“Gli infermieri sono in prima linea contro il coronavirus e sentono l’affetto delle persone, gli striscioni negli stadi e le pizze consegnate in corsia: sono tutti gesti che ci danno un grande conforto, ma manca un riconoscimento da parte delle istituzioni”. Andrea Bottega, segretario nazionale del sindacato Nursind, racconta alla ‘Dire’, come vivono gli operatori sanitari stretti tra orari massacranti e la gestione della vita familiare.

“La principale preoccupazione – spiega il sindacalista degli infermieri che lavora a Vicenza – e’ quella che possano reggere per tutto il tempo necessario. Le misure del governo mirano a contenere il contagio e a rallentare l’afflusso di malati negli ospedali, in particolare in terapia intensiva. Il personale medico ce la sta mettendo tutta, ma non puo’ reggere due mesi cosi'”. L’infermiere, osserva Bottega, “e’ come un cavallo da corsa, fai i 100 metri ma non puoi fargli fare la maratona, ha bisogno di riposo altrimenti puo’ andare in crisi”.

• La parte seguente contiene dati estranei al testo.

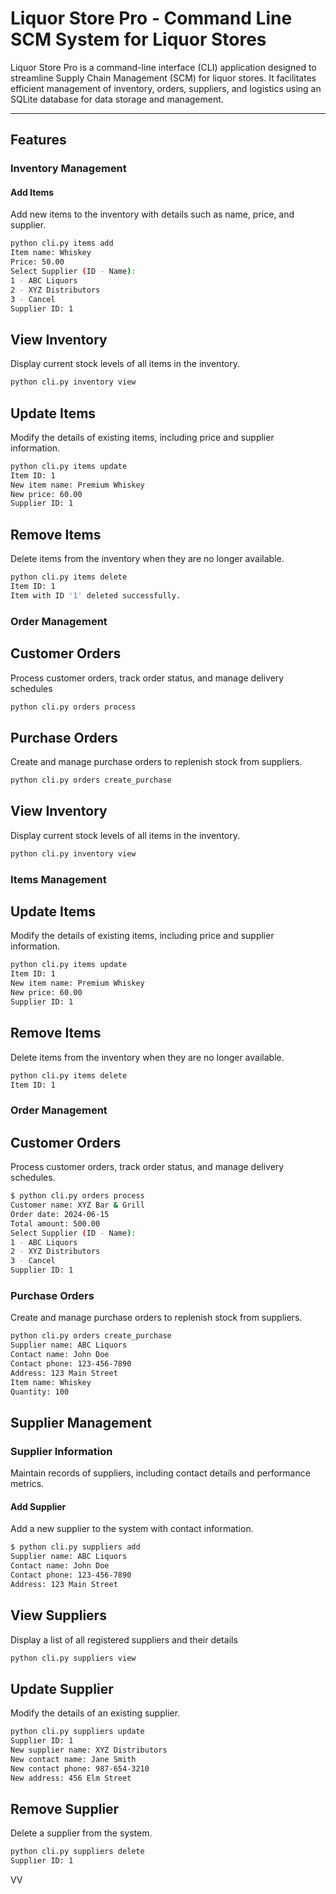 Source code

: # Liquor Store Pro - Command Line SCM System for Liquor Stores

Liquor Store Pro is a command-line interface (CLI) application designed to streamline Supply Chain Management (SCM) for liquor stores. It facilitates efficient management of inventory, orders, suppliers, and logistics using an SQLite database for data storage and management.

---

## Features

### Inventory Management

#### Add Items

Add new items to the inventory with details such as name, price, and supplier.

```bash
python cli.py items add
Item name: Whiskey
Price: 50.00
Select Supplier (ID - Name):
1 - ABC Liquors
2 - XYZ Distributors
3 - Cancel
Supplier ID: 1
```
## View Inventory

Display current stock levels of all items in the inventory.

```bash
python cli.py inventory view
```
## Update Items
Modify the details of existing items, including price and supplier information.
```bash
python cli.py items update
Item ID: 1
New item name: Premium Whiskey
New price: 60.00
Supplier ID: 1
```
## Remove Items
Delete items from the inventory when they are no longer available.
```bash
python cli.py items delete
Item ID: 1
Item with ID '1' deleted successfully.
```
### Order Management
## Customer Orders
Process customer orders, track order status, and manage delivery schedules
```bash
python cli.py orders process
```

## Purchase Orders
Create and manage purchase orders to replenish stock from suppliers.
```bash
python cli.py orders create_purchase
```
## View Inventory

Display current stock levels of all items in the inventory.

```bash
python cli.py inventory view
```
### Items Management
## Update Items
Modify the details of existing items, including price and supplier information.
```bash
python cli.py items update
Item ID: 1
New item name: Premium Whiskey
New price: 60.00
Supplier ID: 1
```

## Remove Items
Delete items from the inventory when they are no longer available.
```bash
python cli.py items delete
Item ID: 1
```

### Order Management
## Customer Orders
Process customer orders, track order status, and manage delivery schedules.
```bash
$ python cli.py orders process
Customer name: XYZ Bar & Grill
Order date: 2024-06-15
Total amount: 500.00
Select Supplier (ID - Name):
1 - ABC Liquors
2 - XYZ Distributors
3 - Cancel
Supplier ID: 1
```
### Purchase Orders
Create and manage purchase orders to replenish stock from suppliers.
```bash
python cli.py orders create_purchase
Supplier name: ABC Liquors
Contact name: John Doe
Contact phone: 123-456-7890
Address: 123 Main Street
Item name: Whiskey
Quantity: 100
```
## Supplier Management

### Supplier Information

Maintain records of suppliers, including contact details and performance metrics.

#### Add Supplier

Add a new supplier to the system with contact information.

```bash
$ python cli.py suppliers add
Supplier name: ABC Liquors
Contact name: John Doe
Contact phone: 123-456-7890
Address: 123 Main Street
```
## View Suppliers
Display a list of all registered suppliers and their details
```bash
python cli.py suppliers view
```
## Update Supplier
Modify the details of an existing supplier.
```bash
python cli.py suppliers update
Supplier ID: 1
New supplier name: XYZ Distributors
New contact name: Jane Smith
New contact phone: 987-654-3210
New address: 456 Elm Street
```
## Remove Supplier
Delete a supplier from the system.
```bash
python cli.py suppliers delete
Supplier ID: 1
```
VV





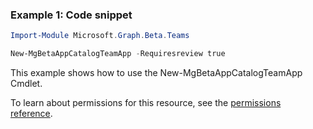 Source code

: ### Example 1: Code snippet

```powershellImport-Module Microsoft.Graph.Beta.Teams

New-MgBetaAppCatalogTeamApp -Requiresreview true
```
This example shows how to use the New-MgBetaAppCatalogTeamApp Cmdlet.
To learn about permissions for this resource, see the [permissions reference](/graph/permissions-reference).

Una crisi che si rischia anche dal punto di vista dell’organizzazione degli ospedali perche’ in questa fase, “tutte le altre attivita’ non connesse all’emergenza coronavirus sono rimandate, ma ci sono operazioni importanti da fare, come quelle ai malati di tumore, che richiedono posti letto”. Insomma il problema e’ strutturale: “La carenza di personale e’ cronica ed e’ stata segnalata da tempo: il giorno prima che scoppiasse l’emergenza, ad esempio- racconta il segretario – noi a Monza avevamo lanciato una campagna affiggendo nelle strade dei manifesti. Volevano richiamare l’attenzione sul fatto che un minor numero di infermieri crea piu’ decessi negli ospedali. Ci sono studi scientifici che lo dimostrano: ci vorrebbe un infermiere ogni 6 pazienti ma la media in Italia e’ di un infermiere ogni 17 ricoverati”. Il personale sanitario poi deve affrontare problemi anche organizzativi e familiari: “Spesso gli infermieri si sposano tra loro o comunque con altro personale sanitario quindi il loro problema ora e’ a chi lasciare i figli. E poi hanno la preoccupazione di come gestire la famiglia, nel caso in cui si ammalassero. Insomma io mi chiedo fino a quanto potranno reggere gli infermieri in prima linea: dobbiamo trovare il modo di farli riposare e di immettere nuove risorse anche finanziarie nel sistema sanitario nazionale, che ha subito tanti tagli per tanti anni”.

Il Nursind lancia allora due proposte: “Perche’, al di la’ delle donazioni dei singoli, non si lancia una campagna di sottoscrizione, come si e’ fatto per il terremoto? Oppure perche’ non inserire nelle voci previste per l’8 per mille per il Servizio Sanitario Nazionale?”.